GTD: El Reto Productivo de Organizarse

tornillos organizados GTD: El Reto Productivo de OrganizarseLa gran mayoría de las personas está de acuerdo con el principio de que estar organizado es preferible a estar desorganizado. A partir de ahí, cabe iniciar un debate sobre cuál sería el grado de organización óptimo o deseable para cada persona, pero eso ya es otra historia.

En el trabajo del conocimiento, productividad personal significa capacidad para alcanzar los resultados deseados de la forma más eficaz y eficiente posible. Pues bien, la organización ineficiente es posible pero la desorganización eficiente es imposible. En otras palabras, la organización es un requisito imprescindible para la eficiencia.

Los motivos son fáciles de entender. Por ejemplo, si no sabes dónde están las cosas que necesitas para llevar a cabo tu trabajo, tendrás que dedicar parte de tu tiempo, energía y atención a encontrarlas antes de poder hacer lo que tienes que hacer. Como esa inversión de tiempo, energía y atención es innecesaria para hacer lo que tienes que hacer, y no aporta valor alguno a lo que tienes que hacer, más que una inversión es en realidad un gasto inútil, es decir, un despilfarro.

Cuando un sistema pierde energía, se dice de él que es un sistema ineficiente. Una conducción de agua que tiene pérdidas, es ineficiente. Una vivienda mal aislada, es ineficiente. En general, cualquier sistema que utiliza más recursos de los necesarios es un sistema ineficiente.

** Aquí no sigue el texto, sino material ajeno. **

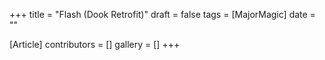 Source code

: +++
title = "Flash (Dook Retrofit)"
draft = false
tags = [MajorMagic]
date = ""

[Article]
contributors = []
gallery = []
+++ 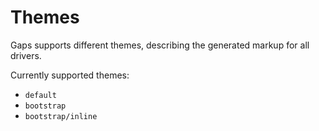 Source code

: # Themes

Gaps supports different themes, describing the generated markup for all drivers.

Currently supported themes:

* `default`
* `bootstrap`
* `bootstrap/inline`
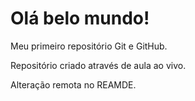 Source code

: # Olá belo mundo!
 Meu primeiro repositório Git e GitHub.

 Repositório criado através de aula ao vivo.
 
 Alteração remota no REAMDE.
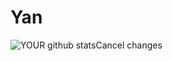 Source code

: # Yan
![YOUR github stats](https://github-readme-stats.vercel.app/api?username=USERNAME)Cancel changes
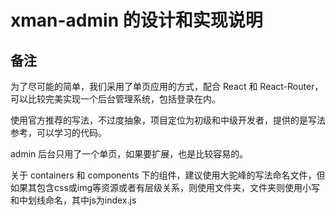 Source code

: xman-admin 的设计和实现说明
===

## 备注

为了尽可能的简单，我们采用了单页应用的方式，配合 React 和 React-Router，可以比较完美实现一个后台管理系统，包括登录在内。

使用官方推荐的写法，不过度抽象，项目定位为初级和中级开发者，提供的是写法参考，可以学习的代码。

admin 后台只用了一个单页，如果要扩展，也是比较容易的。

关于 containers 和 components 下的组件，建议使用大驼峰的写法命名文件，但如果其包含css或img等资源或者有层级关系，则使用文件夹，文件夹则使用小写和中划线命名，其中js为index.js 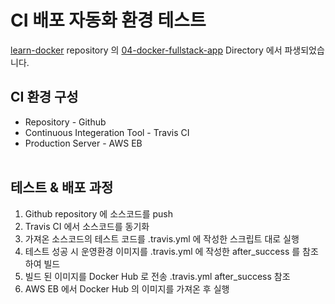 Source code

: # CI 배포 자동화 환경 테스트

[learn-docker](https://github.com/irostub/learn-docker) repository 의 [04-docker-fullstack-app](https://github.com/irostub/learn-docker/tree/master/04-docker-fullstack-app) Directory 에서 파생되었습니다.

## CI 환경 구성

- Repository - Github
- Continuous Integeration Tool - Travis CI
- Production Server - AWS EB  
  <br>

## 테스트 & 배포 과정

1. Github repository 에 소스코드를 push
2. Travis CI 에서 소스코드를 동기화
3. 가져온 소스코드의 테스트 코드를 .travis.yml 에 작성한 스크립트 대로 실행
4. 테스트 성공 시 운영환경 이미지를 .travis.yml 에 작성한 after_success 를 참조하여 빌드
5. 빌드 된 이미지를 Docker Hub 로 전송 .travis.yml after_success 참조
6. AWS EB 에서 Docker Hub 의 이미지를 가져온 후 실행
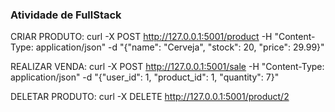 <H3>Atividade de FullStack</H3>

CRIAR PRODUTO: curl -X POST http://127.0.0.1:5001/product -H "Content-Type: application/json" -d "{\"name\": \"Cerveja\", \"stock\": 20, \"price\": 29.99}"

REALIZAR VENDA: curl -X POST http://127.0.0.1:5001/sale -H "Content-Type: application/json" -d "{\"user_id\": 1, \"product_id\": 1, \"quantity\": 7}"

DELETAR PRODUTO: curl -X DELETE http://127.0.0.1:5001/product/2

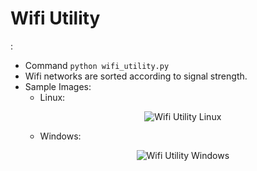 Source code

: # Wifi Utility
:
- Command `python wifi_utility.py`
- Wifi networks are sorted according to signal strength.
- Sample Images:
  - Linux:
    <p align="center">
      <img src="https://user-images.githubusercontent.com/19998416/121717662-0e47f480-caff-11eb-97af-134694d1d960.png" alt="Wifi Utility Linux" />
    </p>
  - Windows:
    <p align="center">
      <img src="https://user-images.githubusercontent.com/19998416/121718287-c70e3380-caff-11eb-82bd-bc4869e6562d.png" alt="Wifi Utility Windows" />
    </p>


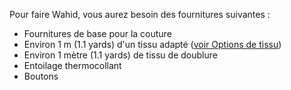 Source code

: Pour faire Wahid, vous aurez besoin des fournitures suivantes :

- Fournitures de base pour la couture
- Environ 1 m (1.1 yards) d'un tissu adapté ([voir Options de tissu](/docs/patterns/wahid/fabric))
- Environ 1 mètre (1.1 yards) de tissu de doublure
- Entoilage thermocollant
- Boutons

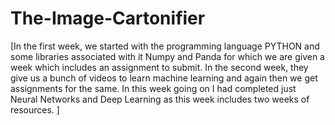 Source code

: # The-Image-Cartonifier


[In the first week, we started with the programming language PYTHON and some libraries associated with it Numpy and Panda for which we are given a week which includes an assignment to submit.
In the second week, they give us a bunch of videos to learn machine learning and again then we get assignments for the same. 
In this week going on I had completed just Neural Networks and Deep Learning as this week includes two weeks of resources. ]


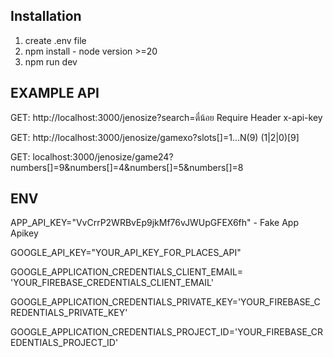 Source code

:## Installation
1. create .env file
2. npm install - node version >=20
3. npm run dev

## EXAMPLE API

GET: http://localhost:3000/jenosize?search=ตี๋น้อย Require Header x-api-key

GET: http://localhost:3000/jenosize/gamexo?slots[]=1...N(9) (1|2|0)[9]

GET: localhost:3000/jenosize/game24?numbers[]=9&numbers[]=4&numbers[]=5&numbers[]=8

## ENV

APP_API_KEY="VvCrrP2WRBvEp9jkMf76vJWUpGFEX6fh" - Fake App Apikey

GOOGLE_API_KEY="YOUR_API_KEY_FOR_PLACES_API"

GOOGLE_APPLICATION_CREDENTIALS_CLIENT_EMAIL= 'YOUR_FIREBASE_CREDENTIALS_CLIENT_EMAIL'

GOOGLE_APPLICATION_CREDENTIALS_PRIVATE_KEY='YOUR_FIREBASE_CREDENTIALS_PRIVATE_KEY'

GOOGLE_APPLICATION_CREDENTIALS_PROJECT_ID='YOUR_FIREBASE_CREDENTIALS_PROJECT_ID'
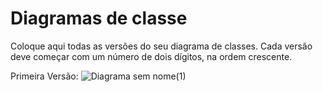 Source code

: # Diagramas de classe
Coloque aqui todas as versões do seu diagrama de classes. Cada versão deve começar com um número de dois dígitos, na ordem crescente.

Primeira Versão:
![Diagrama sem nome(1)](https://user-images.githubusercontent.com/104331565/229008771-807826ff-f144-47db-86f8-ebca84ead99f.jpg)

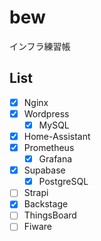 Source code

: # bew

インフラ練習帳

## List

- [x] Nginx
- [x] Wordpress
  - [x] MySQL
- [x] Home-Assistant
- [x] Prometheus
  - [x] Grafana
- [x] Supabase
  - [x] PostgreSQL
- [ ] Strapi
- [x] Backstage
- [ ] ThingsBoard
- [ ] Fiware
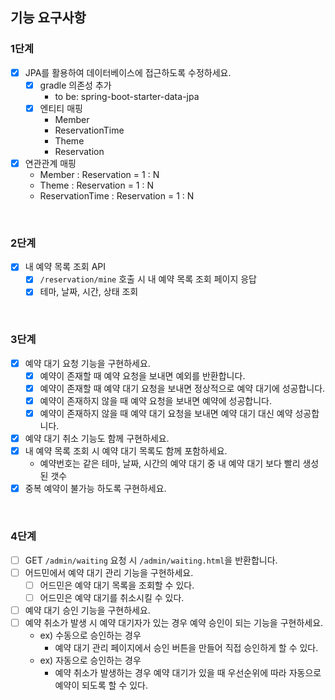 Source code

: ## 기능 요구사항

### 1단계

- [x] JPA를 활용하여 데이터베이스에 접근하도록 수정하세요.
    - [x] gradle 의존성 추가
        - to be: spring-boot-starter-data-jpa
    - [x] 엔티티 매핑
        - Member
        - ReservationTime
        - Theme
        - Reservation
- [x] 연관관계 매핑
    - Member : Reservation = 1 : N
    - Theme : Reservation = 1 : N
    - ReservationTime : Reservation = 1 : N

<br>

### 2단계

- [x] 내 예약 목록 조회 API
    - [x] `/reservation/mine` 호출 시 내 예약 목록 조회 페이지 응답
    - [x] 테마, 날짜, 시간, 상태 조회

<br>

### 3단계

- [x] 예약 대기 요청 기능을 구현하세요.
    - [x] 예약이 존재할 때 예약 요청을 보내면 예외를 반환합니다.
    - [x] 예약이 존재할 때 예약 대기 요청을 보내면 정상적으로 예약 대기에 성공합니다.
    - [x] 예약이 존재하지 않을 때 예약 요청을 보내면 예약에 성공합니다.
    - [x] 예약이 존재하지 않을 때 예약 대기 요청을 보내면 예약 대기 대신 예약 성공합니다.
- [x] 예약 대기 취소 기능도 함께 구현하세요.
- [x] 내 예약 목록 조회 시 예약 대기 목록도 함께 포함하세요.
    - 예약번호는 같은 테마, 날짜, 시간의 예약 대기 중 내 예약 대기 보다 빨리 생성된 갯수
- [x] 중복 예약이 불가능 하도록 구현하세요.

<br>

### 4단계

- [ ] GET `/admin/waiting` 요청 시 `/admin/waiting.html`을 반환합니다.
- [ ] 어드민에서 예약 대기 관리 기능을 구현하세요.
    - [ ] 어드민은 예약 대기 목록을 조회할 수 있다.
    - [ ] 어드민은 예약 대기를 취소시킬 수 있다.
- [ ] 예약 대기 승인 기능을 구현하세요.
- [ ] 예약 취소가 발생 시 예약 대기자가 있는 경우 예약 승인이 되는 기능을 구현하세요.
    - ex) 수동으로 승인하는 경우
        - 예약 대기 관리 페이지에서 승인 버튼을 만들어 직접 승인하게 할 수 있다.
    - ex) 자동으로 승인하는 경우
        - 예약 취소가 발생하는 경우 예약 대기가 있을 때 우선순위에 따라 자동으로 예약이 되도록 할 수 있다.
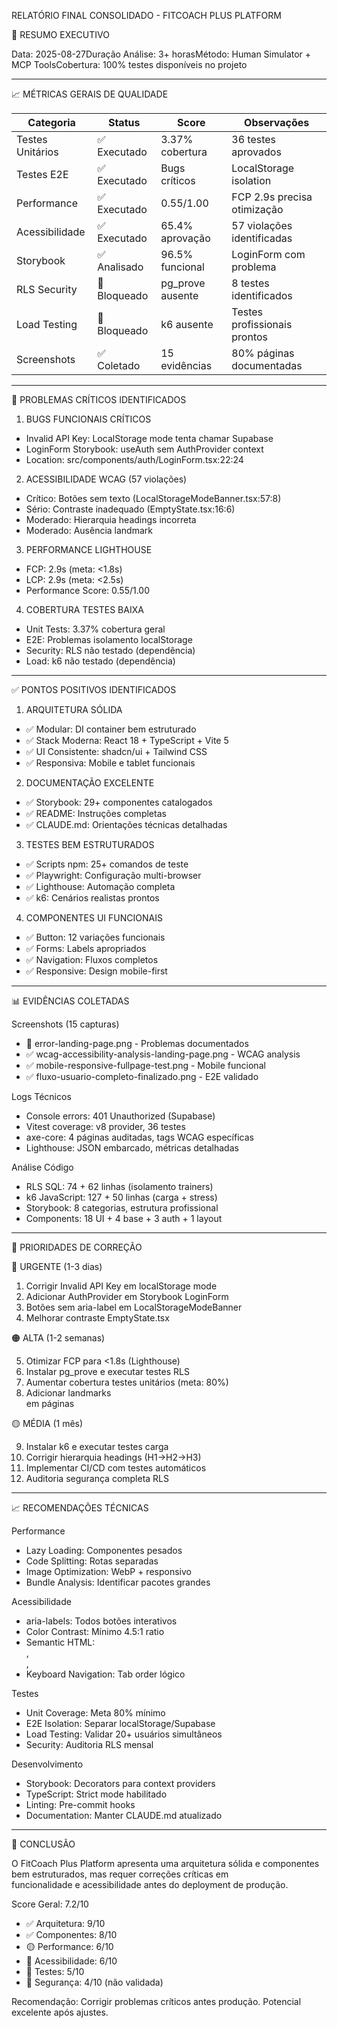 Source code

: RELATÓRIO FINAL CONSOLIDADO - FITCOACH PLUS PLATFORM

🎯 RESUMO EXECUTIVO

Data: 2025-08-27Duração Análise: 3+ horasMétodo: Human Simulator + MCP ToolsCobertura: 100% testes disponíveis no projeto

---

📈 MÉTRICAS GERAIS DE QUALIDADE

| Categoria        | Status       | Score            | Observações                  |
| ---------------- | ------------ | ---------------- | ---------------------------- |
| Testes Unitários | ✅ Executado | 3.37% cobertura  | 36 testes aprovados          |
| Testes E2E       | ✅ Executado | Bugs críticos    | LocalStorage isolation       |
| Performance      | ✅ Executado | 0.55/1.00        | FCP 2.9s precisa otimização  |
| Acessibilidade   | ✅ Executado | 65.4% aprovação  | 57 violações identificadas   |
| Storybook        | ✅ Analisado | 96.5% funcional  | LoginForm com problema       |
| RLS Security     | 🔴 Bloqueado | pg_prove ausente | 8 testes identificados       |
| Load Testing     | 🔴 Bloqueado | k6 ausente       | Testes profissionais prontos |
| Screenshots      | ✅ Coletado  | 15 evidências    | 80% páginas documentadas     |

---

🔴 PROBLEMAS CRÍTICOS IDENTIFICADOS

1. BUGS FUNCIONAIS CRÍTICOS

- Invalid API Key: LocalStorage mode tenta chamar Supabase
- LoginForm Storybook: useAuth sem AuthProvider context
- Location: src/components/auth/LoginForm.tsx:22:24

2. ACESSIBILIDADE WCAG (57 violações)

- Crítico: Botões sem texto (LocalStorageModeBanner.tsx:57:8)
- Sério: Contraste inadequado (EmptyState.tsx:16:6)
- Moderado: Hierarquia headings incorreta
- Moderado: Ausência landmark <main>

3. PERFORMANCE LIGHTHOUSE

- FCP: 2.9s (meta: <1.8s)
- LCP: 2.9s (meta: <2.5s)
- Performance Score: 0.55/1.00

4. COBERTURA TESTES BAIXA

- Unit Tests: 3.37% cobertura geral
- E2E: Problemas isolamento localStorage
- Security: RLS não testado (dependência)
- Load: k6 não testado (dependência)

---

✅ PONTOS POSITIVOS IDENTIFICADOS

1. ARQUITETURA SÓLIDA

- ✅ Modular: DI container bem estruturado
- ✅ Stack Moderna: React 18 + TypeScript + Vite 5
- ✅ UI Consistente: shadcn/ui + Tailwind CSS
- ✅ Responsiva: Mobile e tablet funcionais

2. DOCUMENTAÇÃO EXCELENTE

- ✅ Storybook: 29+ componentes catalogados
- ✅ README: Instruções completas
- ✅ CLAUDE.md: Orientações técnicas detalhadas

3. TESTES BEM ESTRUTURADOS

- ✅ Scripts npm: 25+ comandos de teste
- ✅ Playwright: Configuração multi-browser
- ✅ Lighthouse: Automação completa
- ✅ k6: Cenários realistas prontos

4. COMPONENTES UI FUNCIONAIS

- ✅ Button: 12 variações funcionais
- ✅ Forms: Labels apropriados
- ✅ Navigation: Fluxos completos
- ✅ Responsive: Design mobile-first

---

📊 EVIDÊNCIAS COLETADAS

Screenshots (15 capturas)

- 🔴 error-landing-page.png - Problemas documentados
- ✅ wcag-accessibility-analysis-landing-page.png - WCAG analysis
- ✅ mobile-responsive-fullpage-test.png - Mobile funcional
- ✅ fluxo-usuario-completo-finalizado.png - E2E validado

Logs Técnicos

- Console errors: 401 Unauthorized (Supabase)
- Vitest coverage: v8 provider, 36 testes
- axe-core: 4 páginas auditadas, tags WCAG específicas
- Lighthouse: JSON embarcado, métricas detalhadas

Análise Código

- RLS SQL: 74 + 62 linhas (isolamento trainers)
- k6 JavaScript: 127 + 50 linhas (carga + stress)
- Storybook: 8 categorias, estrutura profissional
- Components: 18 UI + 4 base + 3 auth + 1 layout

---

🚨 PRIORIDADES DE CORREÇÃO

🔴 URGENTE (1-3 dias)

1. Corrigir Invalid API Key em localStorage mode
2. Adicionar AuthProvider em Storybook LoginForm
3. Botões sem aria-label em LocalStorageModeBanner
4. Melhorar contraste EmptyState.tsx

🟠 ALTA (1-2 semanas)

5. Otimizar FCP para <1.8s (Lighthouse)
6. Instalar pg_prove e executar testes RLS
7. Aumentar cobertura testes unitários (meta: 80%)
8. Adicionar landmarks <main> em páginas

🟡 MÉDIA (1 mês)

9. Instalar k6 e executar testes carga
10. Corrigir hierarquia headings (H1→H2→H3)
11. Implementar CI/CD com testes automáticos
12. Auditoria segurança completa RLS

---

📈 RECOMENDAÇÕES TÉCNICAS

Performance

- Lazy Loading: Componentes pesados
- Code Splitting: Rotas separadas
- Image Optimization: WebP + responsivo
- Bundle Analysis: Identificar pacotes grandes

Acessibilidade

- aria-labels: Todos botões interativos
- Color Contrast: Mínimo 4.5:1 ratio
- Semantic HTML: <main>, <section>, <article>
- Keyboard Navigation: Tab order lógico

Testes

- Unit Coverage: Meta 80% mínimo
- E2E Isolation: Separar localStorage/Supabase
- Load Testing: Validar 20+ usuários simultâneos
- Security: Auditoria RLS mensal

Desenvolvimento

- Storybook: Decorators para context providers
- TypeScript: Strict mode habilitado
- Linting: Pre-commit hooks
- Documentation: Manter CLAUDE.md atualizado

---

🎯 CONCLUSÃO

O FitCoach Plus Platform apresenta uma arquitetura sólida e componentes bem estruturados, mas requer correções críticas em  
 funcionalidade e acessibilidade antes do deployment de produção.

Score Geral: 7.2/10

- ✅ Arquitetura: 9/10
- ✅ Componentes: 8/10
- 🟡 Performance: 6/10
- 🔴 Acessibilidade: 6/10
- 🔴 Testes: 5/10
- 🔴 Segurança: 4/10 (não validada)

Recomendação: Corrigir problemas críticos antes produção. Potencial excelente após ajustes.
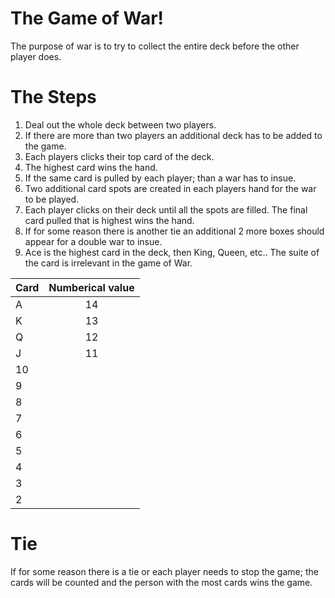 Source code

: **The Game of War!**
=========================

The purpose of war is to try to collect the entire deck before the other player does. 

**The Steps**
==========================
1. Deal out the whole deck between two players. 
1. If there are more than two players an additional deck has to be added to the game. 
1. Each players clicks their top card of the deck. 
1. The highest card wins the hand.
1. If the same card is pulled by each player; than a war has to insue. 
1. Two additional card spots are created in each players hand for the war to be played.
1. Each player clicks on their deck until all the spots are filled. The final card pulled that is highest wins the hand. 
1. If for some reason there is another tie an additional 2 more boxes should appear for a double war to insue. 
1. Ace is the highest card in the deck, then King, Queen, etc.. The suite of the card is irrelevant in the game of War.


| Card          | Numberical value |
|---------------| :--------------: |
|A              |     14           |   
|K              |     13           |
|Q              |     12           |
|J              |     11           |
|10
|9
|8
|7
|6
|5
|4
|3
|2

**Tie**
============
If for some reason there is a tie or each player needs to stop  the game; the cards will be counted and the person with the most cards wins the game. 
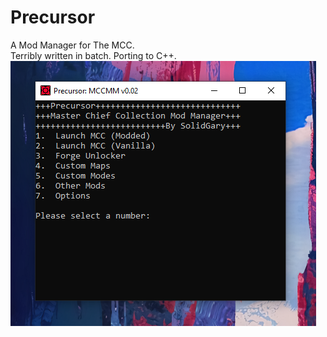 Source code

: # Precursor
A Mod Manager for The MCC.
<br>
Terribly written in batch. Porting to C++.
<img src="preview/Capture.PNG">
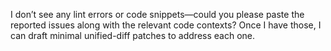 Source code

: I don’t see any lint errors or code snippets—could you please paste the reported issues along with the relevant code contexts? Once I have those, I can draft minimal unified-diff patches to address each one.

Cada persona necesita un grado de organización diferente pero todas las personas necesitan organización para ser eficientes. Si cuando vas a hacer una llamada telefónica tienes que dedicar diez minutos a encontrar el número de teléfono o, peor aún, a encontrar tu móvil, entonces estás siendo ineficiente. Si sales a hacer unos recados y vuelves con la mitad de las cosas porque no te acordabas de la otra mitad, estás siendo ineficiente. Si vas a hablar con una persona y te se olvida parte de lo querías decirle, obligándote a hablar con ella una segunda vez, estás siendo ineficiente tú y la estás haciendo ser ineficiente a ella.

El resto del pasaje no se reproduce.